Geschirrklirren ist zu hören. Eine Gruppe von Studierenden sitzt hier und
isst an einem langen Holztisch gemeinsam Nudeln. Sie zeigen damit: Mit kaum
mehr als ein paar Trennwänden und Vorhängen lassen sich derzeit
[1][unbenutzte Trakte des Mathegebäudes] – das Haus erlitt 2023 einen
schwerwiegenden Wasserschaden – zu gemeinschaftlichen Wohnräumen
umfunktionieren.
Drei Zimmer, die während des Semesters Seminarräume sind, nutzt das Team
als Ausstellungsfläche für ihre selbstorganisierte Initiative „[2][Campus
as Commons]“. Das Projekt will kollektive Wohnformen entwickeln, mit denen
sich „leerstehende Flächen im ungenutzten Mathematikgebäude in temporären
Wohnraum verwandeln lassen“, erzählt Püren Bahçivan. Die Studentin und
Co-Leiterin der Initiative führt die Besucher:innen an diesem Abend mit
Jonathan Hoff und Jesco Lippke durch die Ausstellungsräume. Gemeinsam
hatten die drei Komilliton:innen vergangenen Herbst ein Studienprojekt
im Rahmen eines „Urban Design“-Masters gestartet. Inzwischen hat sich das
Projekt zur selbstverwalteten studentischen Initiative entwickelt, das von
einem 11-köpfigen Team der Fachrichtungen Architektur, Stadtplanung und
Urban Design an der TU Berlin getragen wird.
## Prototypen für das ganze Haus
Eingezogene Holzwände bilden Wohnparzellen, in deren Nischen sich durch
Vorhänge abtrennbare Betten befinden. Schreibtische stehen vor den
deckenhohen Glasfenstern mit Blick über die Stadt. Die Installation gibt
eine klare Vorstellung davon, wie hier gemeinschaftlich gelebt werden
könnte.
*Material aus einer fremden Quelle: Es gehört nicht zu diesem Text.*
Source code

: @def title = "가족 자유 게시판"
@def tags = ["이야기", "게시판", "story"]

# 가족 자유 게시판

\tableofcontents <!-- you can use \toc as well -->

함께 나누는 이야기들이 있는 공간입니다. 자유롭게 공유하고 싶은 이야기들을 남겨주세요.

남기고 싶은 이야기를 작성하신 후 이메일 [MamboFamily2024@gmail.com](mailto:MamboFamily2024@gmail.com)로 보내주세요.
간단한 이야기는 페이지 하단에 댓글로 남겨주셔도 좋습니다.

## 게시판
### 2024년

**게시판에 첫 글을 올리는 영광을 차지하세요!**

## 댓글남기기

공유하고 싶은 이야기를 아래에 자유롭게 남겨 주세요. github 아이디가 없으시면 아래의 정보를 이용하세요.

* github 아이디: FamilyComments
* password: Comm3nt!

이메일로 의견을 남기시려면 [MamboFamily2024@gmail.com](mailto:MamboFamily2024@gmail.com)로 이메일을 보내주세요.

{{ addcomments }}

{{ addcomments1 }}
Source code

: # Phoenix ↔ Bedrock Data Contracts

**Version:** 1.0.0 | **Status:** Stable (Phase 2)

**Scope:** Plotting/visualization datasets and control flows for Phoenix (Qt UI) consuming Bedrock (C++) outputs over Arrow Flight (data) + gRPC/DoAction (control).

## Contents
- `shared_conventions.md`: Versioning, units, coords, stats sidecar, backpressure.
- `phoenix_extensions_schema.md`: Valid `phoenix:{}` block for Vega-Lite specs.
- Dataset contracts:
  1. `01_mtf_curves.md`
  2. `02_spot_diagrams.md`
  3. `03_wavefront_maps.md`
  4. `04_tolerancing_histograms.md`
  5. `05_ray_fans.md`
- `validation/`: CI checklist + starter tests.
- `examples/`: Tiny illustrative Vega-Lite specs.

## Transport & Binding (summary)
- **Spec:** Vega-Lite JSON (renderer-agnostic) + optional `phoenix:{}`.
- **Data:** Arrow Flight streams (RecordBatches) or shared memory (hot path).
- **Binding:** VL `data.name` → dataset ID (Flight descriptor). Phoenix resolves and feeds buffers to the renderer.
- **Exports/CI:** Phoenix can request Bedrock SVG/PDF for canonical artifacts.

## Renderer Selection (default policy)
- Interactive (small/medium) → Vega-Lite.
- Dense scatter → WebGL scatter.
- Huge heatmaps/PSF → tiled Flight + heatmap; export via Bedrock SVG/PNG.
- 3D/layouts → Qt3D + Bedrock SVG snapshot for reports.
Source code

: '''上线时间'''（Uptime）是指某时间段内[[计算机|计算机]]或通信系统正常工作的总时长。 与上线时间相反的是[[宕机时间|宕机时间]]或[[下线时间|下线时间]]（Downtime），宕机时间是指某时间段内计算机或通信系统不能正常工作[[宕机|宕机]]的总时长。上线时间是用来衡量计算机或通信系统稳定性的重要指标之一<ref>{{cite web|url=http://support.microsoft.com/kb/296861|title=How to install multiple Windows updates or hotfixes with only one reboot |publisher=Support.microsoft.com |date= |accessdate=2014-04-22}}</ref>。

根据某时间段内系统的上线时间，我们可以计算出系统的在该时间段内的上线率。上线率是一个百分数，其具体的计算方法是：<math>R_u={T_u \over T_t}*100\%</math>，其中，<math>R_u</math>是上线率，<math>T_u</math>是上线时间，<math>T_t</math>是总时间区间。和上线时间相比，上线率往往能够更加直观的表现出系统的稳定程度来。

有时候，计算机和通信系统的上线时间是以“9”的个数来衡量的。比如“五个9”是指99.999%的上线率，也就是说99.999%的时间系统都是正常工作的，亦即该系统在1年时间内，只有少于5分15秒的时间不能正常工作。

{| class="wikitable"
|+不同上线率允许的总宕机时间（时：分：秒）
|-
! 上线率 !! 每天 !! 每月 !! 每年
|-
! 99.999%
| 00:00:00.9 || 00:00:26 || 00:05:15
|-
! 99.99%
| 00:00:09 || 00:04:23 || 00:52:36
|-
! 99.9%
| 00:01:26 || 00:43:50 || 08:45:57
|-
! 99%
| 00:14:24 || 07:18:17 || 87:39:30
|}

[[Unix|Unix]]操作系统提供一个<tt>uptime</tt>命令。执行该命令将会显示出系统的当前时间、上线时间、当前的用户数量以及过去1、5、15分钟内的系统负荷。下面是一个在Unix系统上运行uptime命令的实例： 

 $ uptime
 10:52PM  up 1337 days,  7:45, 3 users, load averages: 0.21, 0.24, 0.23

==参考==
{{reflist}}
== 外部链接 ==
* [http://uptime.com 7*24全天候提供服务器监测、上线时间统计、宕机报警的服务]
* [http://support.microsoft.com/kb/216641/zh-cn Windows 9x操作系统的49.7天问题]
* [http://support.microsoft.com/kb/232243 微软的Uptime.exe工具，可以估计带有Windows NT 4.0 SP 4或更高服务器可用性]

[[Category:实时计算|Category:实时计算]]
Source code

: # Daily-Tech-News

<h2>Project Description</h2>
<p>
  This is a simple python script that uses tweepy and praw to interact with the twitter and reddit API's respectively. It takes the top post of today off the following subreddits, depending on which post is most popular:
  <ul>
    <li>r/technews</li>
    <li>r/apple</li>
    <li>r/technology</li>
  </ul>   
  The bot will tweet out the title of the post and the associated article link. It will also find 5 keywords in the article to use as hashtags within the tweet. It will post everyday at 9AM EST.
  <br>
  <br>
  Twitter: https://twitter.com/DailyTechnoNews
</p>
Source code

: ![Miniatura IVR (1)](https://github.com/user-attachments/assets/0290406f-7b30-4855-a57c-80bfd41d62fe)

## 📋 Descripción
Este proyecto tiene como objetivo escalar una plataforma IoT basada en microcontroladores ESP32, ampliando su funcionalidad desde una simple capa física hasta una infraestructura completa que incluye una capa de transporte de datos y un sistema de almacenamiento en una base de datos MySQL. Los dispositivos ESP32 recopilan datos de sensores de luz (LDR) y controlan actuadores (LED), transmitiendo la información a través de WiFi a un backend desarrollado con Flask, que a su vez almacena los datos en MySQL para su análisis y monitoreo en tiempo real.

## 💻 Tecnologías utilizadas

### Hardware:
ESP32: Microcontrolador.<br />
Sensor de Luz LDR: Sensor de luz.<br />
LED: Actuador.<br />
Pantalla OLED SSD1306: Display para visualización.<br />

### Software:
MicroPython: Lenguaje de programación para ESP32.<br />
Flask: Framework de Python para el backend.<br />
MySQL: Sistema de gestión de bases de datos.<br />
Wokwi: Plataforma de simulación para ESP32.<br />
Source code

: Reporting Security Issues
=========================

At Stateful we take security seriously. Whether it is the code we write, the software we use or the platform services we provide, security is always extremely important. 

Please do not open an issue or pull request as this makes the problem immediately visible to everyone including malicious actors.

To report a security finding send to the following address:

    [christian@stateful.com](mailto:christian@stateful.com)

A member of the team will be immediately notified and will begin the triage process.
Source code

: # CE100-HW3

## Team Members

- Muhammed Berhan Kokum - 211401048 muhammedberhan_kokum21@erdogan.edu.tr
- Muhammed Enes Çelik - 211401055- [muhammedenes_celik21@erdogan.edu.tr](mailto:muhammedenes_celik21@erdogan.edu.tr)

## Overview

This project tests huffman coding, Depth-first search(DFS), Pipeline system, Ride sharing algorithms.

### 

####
Die verwendeten Wohnmodule stellen 1:1-Protoypen eines
Nutzungsmodells dar, das sich auf alle leerstehenden Räume des Gebäudes
erweitern ließe: bis zu 350 Student:innen könnten dabei eine Unterkunft
finden. Ein Reaktion auch auf [3][die extrem angespannte Wohnungslage in
Berlin].
Nachhaltigkeit war das Prinzip bei dem Modellbau. Die verwendeten
Materialien wurden wiederverwertet, erläutert Püren Bahçivan. Einige bunt
bemalte Holzwände hatten zuvor ein Leben als Theaterkulissen. „Alles ist
auf einen einfachen Auf- und Abbau hin entworfen“, betont sie. Temporäre
Einrichtungen seien zwar einfacher und schneller zu planen, doch neben den
Provisorien entwickelte die Gruppe auch permanente Lösungsvorschläge für
die Gebäudenutzung.
Ob die aber realistisch sind? „Ja und nein“, heißt es. Wohnraum wäre leicht
zu bereitstellen – wenn hier gewohnt werden dürfte. Das Areal, auf dem sich
das Mathematikgebäude befindet, ist im städtischen Zonenplan aber als
Gemeinbedarfsfläche eingetragen, die keine wohnliche Nutzung vorsieht. Die
Regulierungen für eine Umzonung seien kompliziert, das Nadelöhr stelle die
Bauverwaltung dar, erklärt Jesco Lippke. Aber das Team sieht
unterschiedliche Möglichkeiten, mindestens längerfristige Provisorien
bewilligen zu lassen. Dafür sind die Studierenden im Austausch mit dem
TU-Präsidium und planen, mit dem Konzept auch direkt auf den Berliner Senat
zuzugehen.
Mit ihrer Initiative verbindet die Gruppe Forderungen. Bemängelt wird, dass
weder die Universitäten noch der Senat [4][die prekäre Wohnsituationen für
Studierende] anerkennen. Für sie ist klar: „Die Berliner Universitäten
müssen mehr Verantwortung für die Wohnraumversorgung ihrer Studierenden
übernehmen.“ Auch der Senat müsse dringend beginnen, eine andere
Wohnpolitik zu fördern, mit größerer Berücksichtigung von sozialen
Kriterien, sagen die angehenden Stadtplaner:innen.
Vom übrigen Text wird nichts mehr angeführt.